The Ohio legislature should firmly reject a push by the state’s largest e-school operator — a heavyweight GOP donor — to allow charter schools to escape new accountability standards.
The state adopted those standards in October as its charter-school reputation was circling the drain. Ohio had become a national laughingstock for its weak charter-school oversight, and it was embroiled in scandal. A high-ranking official at the Ohio Department of Education was caught inflating ratings of online-charter sponsors, deceiving the legislature and taxpayers. And a $71 million federal charter school grant was left in limbo as a result.
The cure — House Bill 2 — put the state’s charter schools on the road to respectability. Now, barely three weeks after those reforms took effect on Feb. 1, the wheedling is underway to water them down.

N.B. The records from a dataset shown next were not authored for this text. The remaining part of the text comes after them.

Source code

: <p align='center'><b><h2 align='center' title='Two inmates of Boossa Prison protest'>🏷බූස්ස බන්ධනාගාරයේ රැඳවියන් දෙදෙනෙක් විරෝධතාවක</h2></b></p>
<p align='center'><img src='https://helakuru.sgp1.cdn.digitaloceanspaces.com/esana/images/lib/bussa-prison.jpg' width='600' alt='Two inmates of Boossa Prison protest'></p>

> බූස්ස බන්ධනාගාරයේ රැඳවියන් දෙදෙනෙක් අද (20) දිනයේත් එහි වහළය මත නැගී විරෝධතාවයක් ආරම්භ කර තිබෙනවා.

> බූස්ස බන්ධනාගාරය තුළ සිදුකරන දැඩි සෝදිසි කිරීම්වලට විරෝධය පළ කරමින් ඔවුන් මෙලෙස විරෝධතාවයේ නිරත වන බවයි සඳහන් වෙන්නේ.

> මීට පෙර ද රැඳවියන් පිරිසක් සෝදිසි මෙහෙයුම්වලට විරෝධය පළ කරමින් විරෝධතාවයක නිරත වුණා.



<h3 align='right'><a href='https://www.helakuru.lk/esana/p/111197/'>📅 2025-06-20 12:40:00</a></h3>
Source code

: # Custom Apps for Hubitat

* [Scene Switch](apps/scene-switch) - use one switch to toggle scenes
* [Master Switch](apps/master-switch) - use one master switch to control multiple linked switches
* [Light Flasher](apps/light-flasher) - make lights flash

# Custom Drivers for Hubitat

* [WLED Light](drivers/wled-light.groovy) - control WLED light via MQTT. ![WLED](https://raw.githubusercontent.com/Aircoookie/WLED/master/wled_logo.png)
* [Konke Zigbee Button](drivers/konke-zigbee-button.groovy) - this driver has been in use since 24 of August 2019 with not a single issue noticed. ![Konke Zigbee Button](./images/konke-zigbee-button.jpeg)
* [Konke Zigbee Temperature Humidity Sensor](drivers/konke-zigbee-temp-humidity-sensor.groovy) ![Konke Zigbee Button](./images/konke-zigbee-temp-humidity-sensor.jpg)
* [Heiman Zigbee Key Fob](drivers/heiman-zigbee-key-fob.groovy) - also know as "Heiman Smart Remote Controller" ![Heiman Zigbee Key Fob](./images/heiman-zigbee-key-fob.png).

Representatives of the Electronic Classroom of Tomorrow (ECOT) are said to be leading efforts to insert favorable exceptions into another bill that could get a full House vote on Wednesday. William Lager, the founder and operator of ECOT, was the second largest individual donor to Republican lawmakers in the last election cycle, giving $393,500, plus another $202,000 in 2015.
It is no small irony that the bill up for consideration, Senate Bill 3, seeks to exempt 120 of the top-performing districts from some state requirements. Successful schools have earned some slack. But it takes real nerve to suggest cutting failures a break.

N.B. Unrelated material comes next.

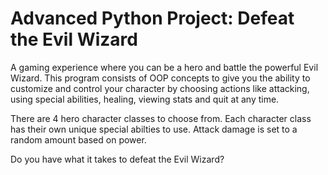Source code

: # Advanced Python Project: Defeat the Evil Wizard

A gaming experience where you can be a hero and battle the powerful Evil Wizard. This program consists of OOP concepts to give you the ability to customize and control your character by choosing actions like attacking, using special abilities, healing, viewing stats and quit at any time.

There are 4 hero character classes to choose from. Each character class has their own unique special abilties to use. Attack damage is set to a random amount based on power.

Do you have what it takes to defeat the Evil Wizard?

Among the changes the charters wish to see slipped into the bill is a delay for attendance-tracking requirements at e-schools. The schools want credit (and money) for offering at least 900 hours of instruction to each student enrolled, regardless of whether students actually participate in all those hours.

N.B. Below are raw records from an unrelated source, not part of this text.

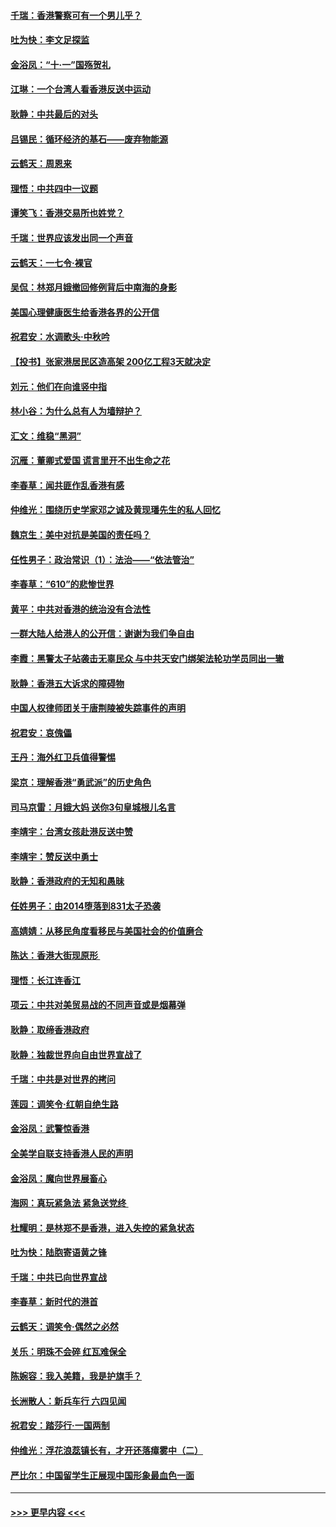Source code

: #### [千瑞：香港警察可有一个男儿乎？](../pages/nsc993/n11513109.md?t=09110800) 
#### [吐为快：李文足探监](../pages/nsc993/n11509622.md?t=09110800) 
#### [金浴凤：“十‧一”国殇贺礼](../pages/nsc993/n11509593.md?t=09110800) 
#### [江琳：一个台湾人看香港反送中运动](../pages/nsc993/n11509211.md?t=09110800) 
#### [耿静：中共最后的对头](../pages/nsc993/n11508308.md?t=09110800) 
#### [吕锡民：循环经济的基石——废弃物能源](../pages/nsc993/n11508212.md?t=09110800) 
#### [云鹤天：周恩来](../pages/nsc993/n11508055.md?t=09110800) 
#### [理悟：中共四中一议题](../pages/nsc993/n11507782.md?t=09110800) 
#### [谭笑飞：香港交易所也姓党？](../pages/nsc993/n11507753.md?t=09110800) 
#### [千瑞：世界应该发出同一个声音](../pages/nsc993/n11507290.md?t=09110800) 
#### [云鹤天：一七令‧裸官](../pages/nsc993/n11507177.md?t=09110800) 
#### [吴侃：林郑月娥撤回修例背后中南海的身影](../pages/nsc993/n11506876.md?t=09110800) 
#### [美国心理健康医生给香港各界的公开信](../pages/nsc993/n11506809.md?t=09110800) 
#### [祝君安：水调歌头‧中秋吟](../pages/nsc993/n11506758.md?t=09110800) 
#### [【投书】张家港居民区造高架 200亿工程3天就决定](../pages/nsc993/n11506682.md?t=09110800) 
#### [刘元：他们在向谁竖中指](../pages/nsc993/n11505384.md?t=09110800) 
#### [林小谷：为什么总有人为墙辩护？](../pages/nsc993/n11505226.md?t=09110800) 
#### [汇文：维稳“黑洞”](../pages/nsc993/n11504347.md?t=09110800) 
#### [沉雁：董卿式爱国 谎言里开不出生命之花](../pages/nsc993/n11503215.md?t=09110800) 
#### [李春草：闻共匪作乱香港有感](../pages/nsc993/n11503072.md?t=09110800) 
#### [仲维光：围绕历史学家邓之诚及黄现璠先生的私人回忆](../pages/nsc993/n11501330.md?t=09110800) 
#### [魏京生：美中对抗是美国的责任吗？](../pages/nsc993/n11500723.md?t=09110800) 
#### [任性男子：政治常识（1）：法治——“依法管治”](../pages/nsc993/n11500791.md?t=09110800) 
#### [李春草：“610”的悲惨世界](../pages/nsc993/n11501141.md?t=09110800) 
#### [黄平：中共对香港的统治没有合法性](../pages/nsc993/n11499473.md?t=09110800) 
#### [一群大陆人给港人的公开信：谢谢为我们争自由](../pages/nsc993/n11500402.md?t=09110800) 
#### [李霞：黑警太子站袭击无辜民众 与中共天安门绑架法轮功学员同出一辙](../pages/nsc993/n11499805.md?t=09110800) 
#### [耿静：香港五大诉求的障碍物](../pages/nsc993/n11497578.md?t=09110800) 
#### [中国人权律师团关于唐荆陵被失踪事件的声明](../pages/nsc993/n11500014.md?t=09110800) 
#### [祝君安：哀傀儡](../pages/nsc993/n11499776.md?t=09110800) 
#### [王丹：海外红卫兵值得警惕](../pages/nsc993/n11498138.md?t=09110800) 
#### [梁京：理解香港“勇武派”的历史角色](../pages/nsc993/n11498006.md?t=09110800) 
#### [司马京雷：月娥大妈  送你3句皇城根儿名言](../pages/nsc993/n11497885.md?t=09110800) 
#### [李靖宇：台湾女孩赴港反送中赞](../pages/nsc993/n11497721.md?t=09110800) 
#### [李靖宇：赞反送中勇士](../pages/nsc993/n11497452.md?t=09110800) 
#### [耿静：香港政府的无知和愚昧](../pages/nsc993/n11494238.md?t=09110800) 
#### [任姓男子：由2014堕落到831太子恐袭](../pages/nsc993/n11496683.md?t=09110800) 
#### [高婧婧：从移民角度看移民与美国社会的价值磨合](../pages/nsc993/n11495757.md?t=09110800) 
#### [陈达：香港大街现原形 ](../pages/nsc993/n11495441.md?t=09110800) 
#### [理悟：长江连香江](../pages/nsc993/n11495377.md?t=09110800) 
#### [项云：中共对美贸易战的不同声音或是烟幕弹](../pages/nsc993/n11494929.md?t=09110800) 
#### [耿静：取缔香港政府](../pages/nsc993/n11494218.md?t=09110800) 
#### [耿静：独裁世界向自由世界宣战了](../pages/nsc993/n11494190.md?t=09110800) 
#### [千瑞：中共是对世界的拷问](../pages/nsc993/n11493021.md?t=09110800) 
#### [莲园：调笑令‧红朝自绝生路](../pages/nsc993/n11493011.md?t=09110800) 
#### [金浴凤：武警惊香港](../pages/nsc993/n11492994.md?t=09110800) 
#### [全美学自联支持香港人民的声明](../pages/nsc993/n11492630.md?t=09110800) 
#### [金浴凤：魔向世界展畜心](../pages/nsc993/n11492599.md?t=09110800) 
#### [海网：真玩紧急法 紧急送党终 ](../pages/nsc993/n11492535.md?t=09110800) 
#### [杜耀明：是林郑不是香港，进入失控的紧急状态](../pages/nsc993/n11491420.md?t=09110800) 
#### [吐为快：陆胞寄语黄之锋](../pages/nsc993/n11491117.md?t=09110800) 
#### [千瑞：中共已向世界宣战](../pages/nsc993/n11490123.md?t=09110800) 
#### [李春草：新时代的港首](../pages/nsc993/n11489864.md?t=09110800) 
#### [云鹤天：调笑令·偶然之必然](../pages/nsc993/n11489701.md?t=09110800) 
#### [关乐：明珠不会碎 红瓦难保全](../pages/nsc993/n11489647.md?t=09110800) 
#### [陈婉容：我入美籍，我是护旗手？](../pages/nsc993/n11487908.md?t=09110800) 
#### [长洲散人：新兵车行 六四见闻](../pages/nsc993/n11487729.md?t=09110800) 
#### [祝君安：踏莎行‧一国两制](../pages/nsc993/n11487699.md?t=09110800) 
#### [仲维光：浮花浪蕊镇长有，才开还落瘴雾中（二）](../pages/nsc993/n11483286.md?t=09110800) 
#### [严比尔：中国留学生正展现中国形象最血色一面](../pages/nsc993/n11485145.md?t=09110800) 

----
#### [ >>> 更早内容 <<< ](../indexes/nsc993-earlier.md)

Tax dollars should be tied to actual performance.
The idea of paying e-schools for hours offered rather than for instruction received is “simply preposterous,” said Chad Aldis, a vice president with the Thomas B. Fordham Institute, which sponsors 11 charter schools in Ohio and has been a voice for reform. “At a time when the legislature has cleared up a lot of the things that crept into our charter-school law, this would be a huge step backward.”
The charter schools also are arguing for a “safe-harbor provision” that would shield them temporarily from being downgraded under the new evaluations. Of course, charter sponsors knew these evaluations were coming for years. Meanwhile, students don’t get a timeout.
And the charters want Ohio to track academic progress using the “similar-students measure," which, not surprisingly, made California’s failing charter schools look better. Instead of comparing student achievement using common, objective standards— performance on state tests, graduation rates and value added (how much a student improved over a school year) — challenged charters would be compared to schools with similar students. Giving schools a built-in excuse for failure, because they serve kids who are poor or speak limited English, is not a recipe to improve education.
Charter schools are pushing back because they know they’re going to look bad. But looking bad isn’t the problem: Failing to educate kids is.
When the reforms were passed, the Fordham Institute predicted the following: “If implemented with fidelity, the bill’s provisions hold the promise of dramatically improving the educational outcomes for 120,000 students who attend more than 350 Ohio charter schools,” Fordham said last year. The key word here is “fidelity.”
Lawmakers should stiffen their backbone, tell the charters “no,” and stay the course.